*ASSIGNMENT:* Word for word, restate the data that follows, omitting the images.

[Recorded data]
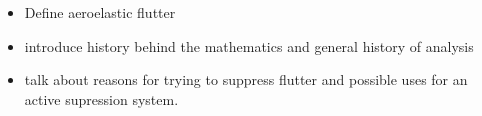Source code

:  
\begin{itemize}
    \item{Define aeroelastic flutter}
    \item{introduce history behind the mathematics and general history of analysis}
    \item{talk about reasons for trying to suppress flutter and possible uses for an active supression system.}
\end{itemize}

*ANSWER FOR THE TASK:*
Source code

:  
\begin{itemize}
    \item{Define aeroelastic flutter}
    \item{introduce history behind the mathematics and general history of analysis}
    \item{talk about reasons for trying to suppress flutter and possible uses for an active supression system.}
\end{itemize}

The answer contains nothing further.